In base a ciò risulta, secondo la Corte, la
volontà del legislatore di dar luogo a una fattispecie costitutiva del diritto alla prestazione previdenziale che si concretizza in una vicenda di rilevanza giuridica “localizzata”, allo scopo di evitare, tendenzialmente, che i lavoratori collocati in mobilità siano costretti a trasferirsi in ambiti diversi dal territorio in cui aveva avuto svolgimento il cessato rapporto di lavoro per cercare altrove una opportunità di ricollocazione
Per la Corte di Cassazione diventa fondamentale la circostanza che in una delle zone “svantaggiate” l’impresa abbia scelto di organizzare stabilmente la prestazione lavorativa di alcuni (o, al limite, anche di uno solo) dei suoi dipendenti, in funzione del raggiungimento dei propri obiettivi di produzione.
Non sembra, per la Cassazione, rilevante ai fini dell’identificazione del requisito territoriale altri elementi come il luogo di assunzione, o quello in cui ha sede legale l’impresa o, quello di residenza del lavoratore o quello, infine, in cui è stata aperta la procedura di mobilità.
Infatti, il nostro Istituto previdenziale di riferimento, secondo la circolare n. 95/2008, precisa che per i lavoratori licenziati da imprese operanti nelle aree del Mezzogiorno la durata della prestazione è rispettivamente prolungata per ulteriori dodici mesi ed aggiungendo che la questione aveva luogo, nel tempo, al sorgere di due diversi orientamenti giurisprudenziali, entrambi i quali erano stati fatti propri da diverse sentenze della Sezione Lavoro della Corte di Cassazione.

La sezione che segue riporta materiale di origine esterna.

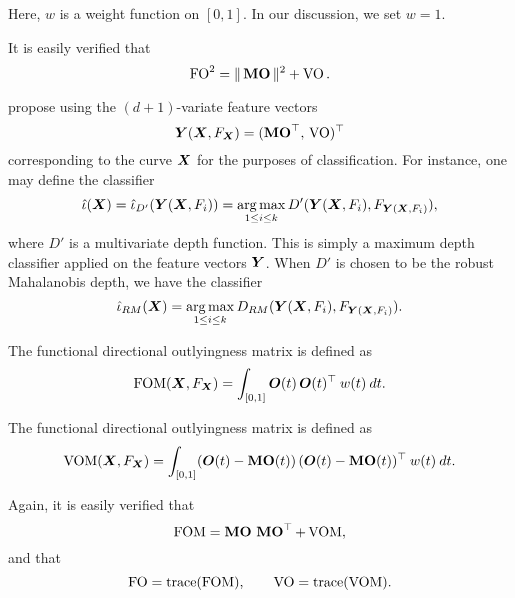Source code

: Here, $w$ is a weight function on $[0, 1]$.
In our discussion, we set $w = 1$.

It is easily verified that
\begin{equation}
    \operatorname{FO}^2 = \Vert \operatorname{\textbf{MO}} \Vert^2 + \operatorname{VO}.
\end{equation}

\textcite{dai-genton-2018} propose using the $(d + 1)$-variate feature vectors
\begin{equation}
    \bm{Y}(\bm{X}, F_{\bm{X}}) = (\operatorname{\textbf{MO}}^\top,\, \operatorname{VO})^\top
\end{equation}
corresponding to the curve $\bm{X}$ for the purposes of classification.
For instance, one may define the classifier
\begin{equation}
    \hat{\iota}(\bm{X}) = \hat{\iota}_{D'}(\bm{Y}(\bm{X}, F_i)) = \operatorname*{arg\,max}_{1 \leq i \leq k} D'(\bm{Y}(\bm{X}, F_i), F_{\bm{Y}(\bm{X}, F_i)}),
\end{equation}
where $D'$ is a multivariate depth function.
This is simply a maximum depth classifier applied on the feature vectors
$\bm{Y}$.
When $D'$ is chosen to be the robust Mahalanobis depth, we have the classifier
\begin{equation}
    \hat{\iota}_{RM}(\bm{X}) = \operatorname*{arg\,max}_{1 \leq i \leq k} D_{RM}(\bm{Y}(\bm{X}, F_i), F_{\bm{Y}(\bm{X}, F_i)}).
\end{equation}



\begin{definition}
    The functional directional outlyingness matrix is defined as
    \begin{equation}
        \operatorname{FOM}(\bm{X}, F_{\bm{X}}) = \int_{[0, 1]} \bm{O}(t)\,\bm{O}(t)^\top \:w(t)\:dt.
    \end{equation}
\end{definition}

\begin{definition}
    The functional directional outlyingness matrix is defined as
    \begin{equation}
        \operatorname{VOM}(\bm{X}, F_{\bm{X}}) = \int_{[0, 1]} (\bm{O}(t) - \operatorname{\textbf{MO}}(t))\,(\bm{O}(t) - \operatorname{\textbf{MO}}(t))^\top \:w(t)\:dt.
    \end{equation}
\end{definition}

Again, it is easily verified that
\begin{equation}
    \operatorname{FOM} = \operatorname{\textbf{MO}}\,\operatorname{\textbf{MO}}^\top + \operatorname{VOM},
\end{equation}
and that
\begin{equation}
    \operatorname{FO} = \operatorname{trace}(\operatorname{FOM}), \qquad
    \operatorname{VO} = \operatorname{trace}(\operatorname{VOM}).
\end{equation}


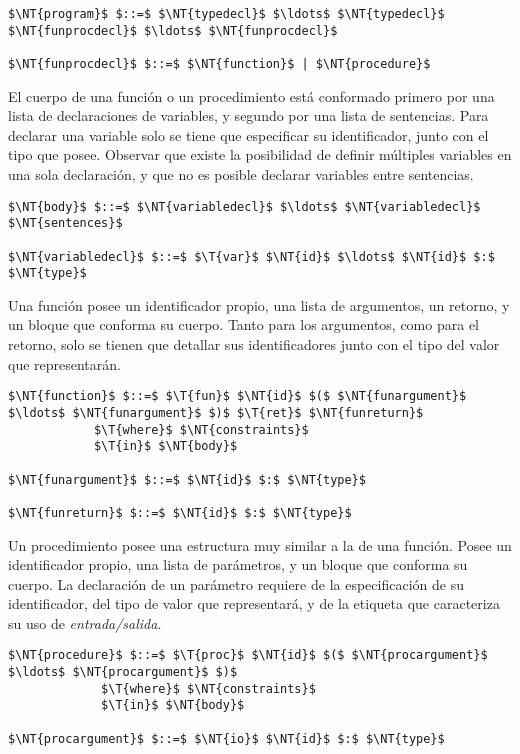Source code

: \begin{lstlisting}[style = syntax]
$\NT{program}$ $::=$ $\NT{typedecl}$ $\ldots$ $\NT{typedecl}$ $\NT{funprocdecl}$ $\ldots$ $\NT{funprocdecl}$

$\NT{funprocdecl}$ $::=$ $\NT{function}$ | $\NT{procedure}$
\end{lstlisting}

El cuerpo de una función o un procedimiento está conformado primero por una lista de declaraciones de variables, y segundo por una lista de sentencias.
Para declarar una variable solo se tiene que especificar su identificador, junto con el tipo que posee.
Observar que existe la posibilidad de definir múltiples variables en una sola declaración, y que no es posible declarar variables entre sentencias.

\begin{lstlisting}[style = syntax]
$\NT{body}$ $::=$ $\NT{variabledecl}$ $\ldots$ $\NT{variabledecl}$ $\NT{sentences}$

$\NT{variabledecl}$ $::=$ $\T{var}$ $\NT{id}$ $\ldots$ $\NT{id}$ $:$ $\NT{type}$
\end{lstlisting}

Una función posee un identificador propio, una lista de argumentos, un retorno, y un bloque que conforma su cuerpo.
Tanto para los argumentos, como para el retorno, solo se tienen que detallar sus identificadores junto con el tipo del valor que representarán.

\begin{lstlisting}[style = syntax]
$\NT{function}$ $::=$ $\T{fun}$ $\NT{id}$ $($ $\NT{funargument}$ $\ldots$ $\NT{funargument}$ $)$ $\T{ret}$ $\NT{funreturn}$
            $\T{where}$ $\NT{constraints}$
            $\T{in}$ $\NT{body}$

$\NT{funargument}$ $::=$ $\NT{id}$ $:$ $\NT{type}$

$\NT{funreturn}$ $::=$ $\NT{id}$ $:$ $\NT{type}$
\end{lstlisting}

Un procedimiento posee una estructura muy similar a la de una función.
Posee un identificador propio, una lista de parámetros, y un bloque que conforma su cuerpo.
La declaración de un parámetro requiere de la especificación de su identificador, del tipo de valor que representará, y de la etiqueta que caracteriza su uso de \textit{entrada/salida}.

\begin{lstlisting}[style = syntax]
$\NT{procedure}$ $::=$ $\T{proc}$ $\NT{id}$ $($ $\NT{procargument}$ $\ldots$ $\NT{procargument}$ $)$
             $\T{where}$ $\NT{constraints}$
             $\T{in}$ $\NT{body}$

$\NT{procargument}$ $::=$ $\NT{io}$ $\NT{id}$ $:$ $\NT{type}$
\end{lstlisting}

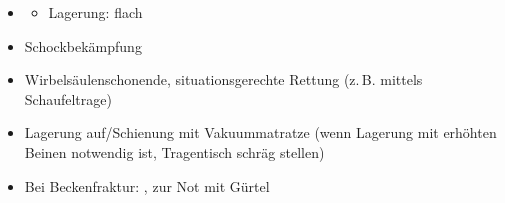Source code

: {
\begin{itemize}
  \item \TxMassVitMKBes
  \begin{itemize}
    \item Lagerung: flach
  \end{itemize}
  \item Schockbekämpfung
  \item Wirbelsäulenschonende, situationsgerechte Rettung (z.\,B. mittels
  Schaufeltrage)
  \item Lagerung auf/Schienung mit Vakuummatratze (wenn
  Lagerung mit erhöhten Beinen notwendig ist,
  Tragentisch schräg stellen)
  \item Bei Beckenfraktur:
  , zur Not mit
  Gürtel
\end{itemize}
}

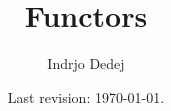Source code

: 




\title{Functors}
\author{Indrjo Dedej}
\date{Last revision: \today{}.}



\maketitle

\tableofcontents

%






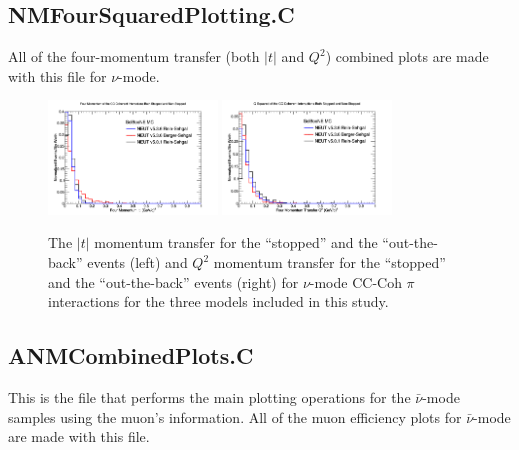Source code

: \documentclass[11pt]{article}
\begin{document}
\subsection{NMFourSquaredPlotting.C}
\label{sub:NMFourSquaredPlotting.C}
All of the four-momentum transfer (both $|t|$ and $Q^2$) combined plots are made with this file for $\nu$-mode.

\begin{figure}[H]
\centering
\includegraphics[width=0.4\textwidth]{CCCohPlots/NMCCCohGoodT.png}
\includegraphics[width=0.4\textwidth]{CCCohPlots/NMCCCohGoodQ2.png}
\caption{The $|t|$ momentum transfer for the ``stopped'' and the ``out-the-back'' events (left) and $Q^2$ momentum transfer for the ``stopped'' and the ``out-the-back'' events (right) for $\nu$-mode CC-Coh $\pi$ interactions for the three models included in this study.}
\label{fig:app:NMTQ2}
\end{figure}

\subsection{ANMCombinedPlots.C}
\label{sub:ANMCombinedPlots.C}
This is the file that performs the main plotting operations for the $\bar{\nu}$-mode samples using the muon's information. All of the muon efficiency plots for $\bar{\nu}$-mode are made with this file.
\end{document}
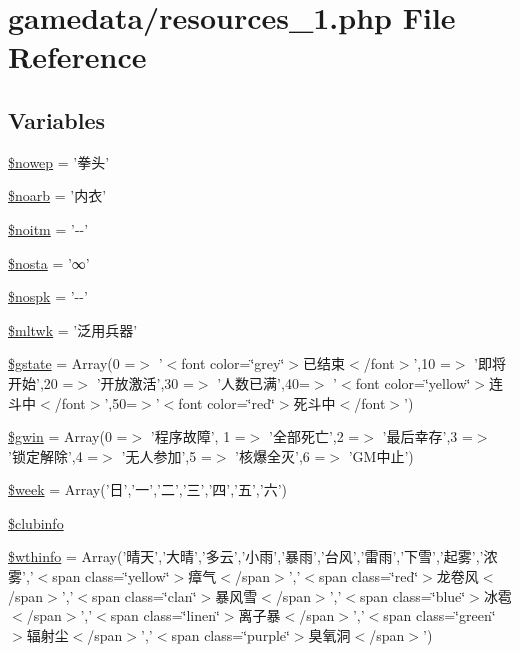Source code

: \hypertarget{resources__1_8php}{\section{gamedata/resources\+\_\+1.php File Reference}
\label{resources__1_8php}
}
\subsection*{Variables}
\begin{DoxyCompactItemize}
\item 
\hyperlink{resources__1_8php_a413d4ee11837afa83d33b1cd34244911}{\$nowep} = '拳头'
\item 
\hyperlink{resources__1_8php_a7042f4c981c7c1dd023648a96ee9a456}{\$noarb} = '内衣'
\item 
\hyperlink{resources__1_8php_ad51c71e4cc6cd78c709454b5f2a2f84c}{\$noitm} = '-\/-\/'
\item 
\hyperlink{resources__1_8php_a1b178dce2c8c7c1f35b20c828d51de4a}{\$nosta} = '∞'
\item 
\hyperlink{resources__1_8php_a472cdfe07d9d5ca35696f2aa6848fd0c}{\$nospk} = '-\/-\/'
\item 
\hyperlink{resources__1_8php_af12f55cfe5805f1081499f04e700478a}{\$mltwk} = '泛用兵器'
\item 
\hyperlink{resources__1_8php_a5aed3a3ce44a1f7125854d31c7f61a6b}{\$gstate} = Array(0 =$>$ '$<$font color=\char`\"{}grey\char`\"{}$>$已结束$<$/font$>$',10 =$>$ '即将开始',20 =$>$ '开放激活',30 =$>$ '人数已满',40=$>$ '$<$font color=\char`\"{}yellow\char`\"{}$>$连斗中$<$/font$>$',50=$>$'$<$font color=\char`\"{}red\char`\"{}$>$死斗中$<$/font$>$')
\item 
\hyperlink{resources__1_8php_a2957a034129d3598a5d35640b8906532}{\$gwin} = Array(0 =$>$ '程序故障', 1 =$>$ '全部死亡',2 =$>$ '最后幸存',3 =$>$ '锁定解除',4 =$>$ '无人参加',5 =$>$ '核爆全灭',6 =$>$ 'G\+M中止')
\item 
\hyperlink{resources__1_8php_ad51e8a8cd3d4faaf3cb8e8b75dea029f}{\$week} = Array('日','一','二','三','四','五','六')
\item 
\hyperlink{resources__1_8php_a8b3df41376c3d0f32c94cad94b494ce0}{\$clubinfo}
\item 
\hyperlink{resources__1_8php_a42c20343a70aaec3fcdbace0179e4eb2}{\$wthinfo} = Array('晴天','大晴','多云','小雨','暴雨','台风','雷雨','下雪','起雾','浓雾','$<$span class=\char`\"{}yellow\char`\"{}$>$瘴气$<$/span$>$','$<$span class=\char`\"{}red\char`\"{}$>$龙卷风$<$/span$>$','$<$span class=\char`\"{}clan\char`\"{}$>$暴风雪$<$/span$>$','$<$span class=\char`\"{}blue\char`\"{}$>$冰雹$<$/span$>$','$<$span class=\char`\"{}linen\char`\"{}$>$离子暴$<$/span$>$','$<$span class=\char`\"{}green\char`\"{}$>$辐射尘$<$/span$>$','$<$span class=\char`\"{}purple\char`\"{}$>$臭氧洞$<$/span$>$')

\end{DoxyCompactItemize}
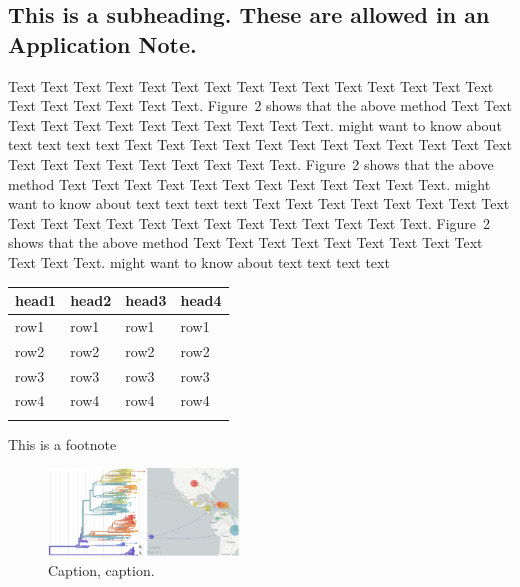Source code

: \documentclass{bioinfo}
\begin{document}
\subsection*{This is a subheading. These are allowed in an Application Note.}

Text Text Text Text Text Text  Text Text Text Text Text Text Text
Text Text  Text Text Text Text Text Text.
Figure~2\vphantom{\ref{nextstrain}} shows that the above method  Text
Text Text Text  Text Text Text Text Text Text  Text Text.
\citealp{neher2015nextflu} might want to know about  text text text text
Text Text Text Text Text Text  Text Text Text Text Text Text Text
Text Text  Text Text Text Text Text Text.
Figure~2\vphantom{\ref{nextstrain}} shows that the above method  Text
Text Text Text  Text Text Text Text Text Text  Text Text.
\citealp{neher2015nextflu} might want to know about  text text text text
Text Text Text Text Text Text Text Text Text Text Text Text Text
Text Text  Text Text Text Text Text Text.
Figure~2\vphantom{\ref{nextstrain}} shows that the above method  Text
Text Text Text  Text Text Text Text Text Text  Text Text.
\citealp{neher2015nextflu} might want to know about  text text\break
text text

\begin{table}[!t]
 {\begin{tabular}{@{}llll@{}}\toprule head1 &
head2 & head3 & head4\\\midrule
row1 & row1 & row1 & row1\\
row2 & row2 & row2 & row2\\
row3 & row3 & row3 & row3\\
row4 & row4 & row4 & row4\\\botrule
\end{tabular}}{This is a footnote}
\end{table}

\begin{figure}[!tpb]
\centerline{\includegraphics[width=0.45\textwidth]{figures/nextstrain}}
\caption{Caption, caption.}\label{nextstrain}
\end{figure}
\end{document}
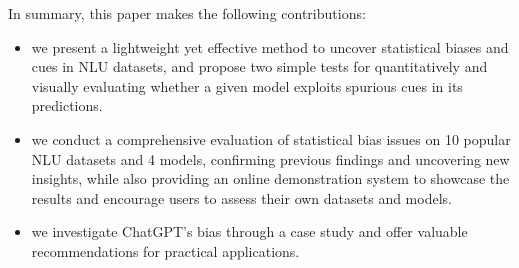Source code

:In summary, this paper makes the following contributions:
\begin{itemize}

\item we present a lightweight yet effective method to uncover statistical biases and cues in NLU datasets, and propose two simple tests for quantitatively and visually evaluating whether a given model exploits spurious cues in its predictions.

\item we conduct a comprehensive evaluation of statistical bias issues on 10 popular NLU datasets and 4 models, confirming previous findings and uncovering new insights, while also providing an online demonstration system to showcase the results and encourage users to assess their own datasets and models.
\item we investigate ChatGPT's bias through a case 
study and offer valuable recommendations for practical applications.

\end{itemize}








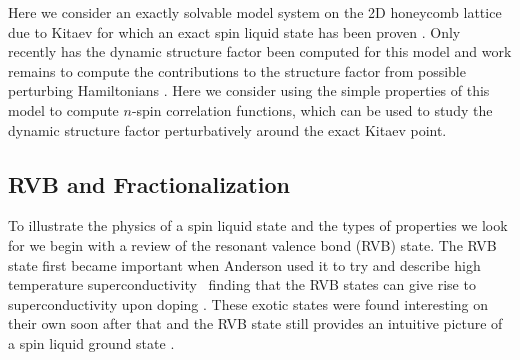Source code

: \documentclass[aps,pra,preprint,groupedaddress]{revtex4-1}
\newcommand{\1}{\mathds{1}}
\begin{document}
Here we consider an exactly solvable model system on the 2D honeycomb lattice due to Kitaev \cite{Kitaev} for which an exact spin liquid state has been proven \cite{Kitaev}. Only recently has the dynamic structure factor been computed for this model \cite{Knolle,Trousselet} and work remains to compute the contributions to the structure factor from possible perturbing Hamiltonians \cite{Tikhonov}. Here we consider using the simple properties of this model to compute $n$-spin correlation functions, which can be used to study the dynamic structure factor perturbatively around the exact Kitaev point. 





\subsection{RVB and Fractionalization}			

To illustrate the physics of a spin liquid state and the types of properties we look for we begin with a review of the resonant valence bond (RVB) state. The RVB state first became important when Anderson used it to try and describe high temperature superconductivity~\cite{Anderson} finding that the RVB states can give rise to superconductivity upon doping \cite{Baskaran2}. These exotic states were found interesting on their own soon after that and the RVB state still provides an intuitive picture of a spin liquid ground state \cite{Mila}. 
\end{document}
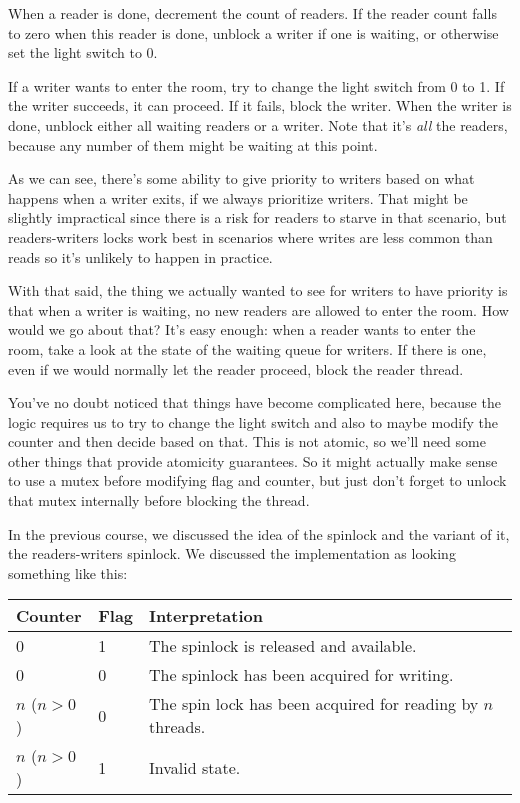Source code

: When a reader is done, decrement the count of readers. If the reader count falls to zero when this reader is done, unblock a writer if one is waiting, or otherwise set the light switch to 0.

If a writer wants to enter the room, try to change the light switch from 0 to 1. If the writer succeeds, it can proceed. If it fails, block the writer. When the writer is done, unblock either all waiting readers or a writer. Note that it's \textit{all} the readers, because any number of them might be waiting at this point.

As we can see, there's some ability to give priority to writers based on what happens when a writer exits, if we always prioritize writers. That might be slightly impractical since there is a risk for readers to starve in that scenario, but readers-writers locks work best in scenarios where writes are less common than reads so it's unlikely to happen in practice.  

With that said, the thing we actually wanted to see for writers to have priority is that when a writer is waiting, no new readers are allowed to enter the room. How would we go about that? It's easy enough: when a reader wants to enter the room, take a look at the state of the waiting queue for writers. If there is one, even if we would normally let the reader proceed, block the reader thread.

You've no doubt noticed that things have become complicated here, because the logic requires us to try to change the light switch and also to maybe modify the counter and then decide based on that. This is not atomic, so we'll need some other things that provide atomicity guarantees. So it might actually make sense to use a mutex before modifying flag and counter, but just don't forget to unlock that mutex internally before blocking the thread.

In the previous course, we discussed the idea of the spinlock and the variant of it, the readers-writers spinlock. We discussed the implementation as looking something like this:

\begin{center}
	\begin{tabular}{l|l|l}
		\textbf{Counter} & \textbf{Flag} & \textbf{Interpretation}                                     \\\hline
		0                & 1             & The spinlock is released and available.                     \\
		0                & 0             & The spinlock has been acquired for writing.                 \\
		$n$ ($n > 0$)    & 0             & The spin lock has been acquired for reading by $n$ threads. \\
		$n$ ($n > 0$)    & 1             & Invalid state.                                              \\
	\end{tabular}
\end{center}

Il primo orientamento, sostenuto dalle sentenze 27 novembre 2002 n. 16798 e 22 ottobre 2003 n. 15822 , fondava il requisito territoriale sul luogo ove il lavoratore ha svolto la propria attività e si è iscritto, una volta licenziato, nelle liste di mobilità.
Il secondo orientamento riteneva invece che si dovesse far riferimento al luogo ove ha sede l’impresa che riduce il personale e nel quale è stata attivata la procedura di cui all’art. 4 della legge n. 223 del 1991.
In realtà, l’apparente contrasto è stato superato dalla decisione dalle Sezioni Unite ha affermato che, nel riconoscere la maggiorazione di dodici mesi del periodo di erogazione della prestazione, debba farsi esclusivo riferimento al luogo ove l’impresa abbia deciso di organizzare stabilmente il lavoro del soggetto interessato, anche in mancanza di un’unità operativa stabilmente organizzata.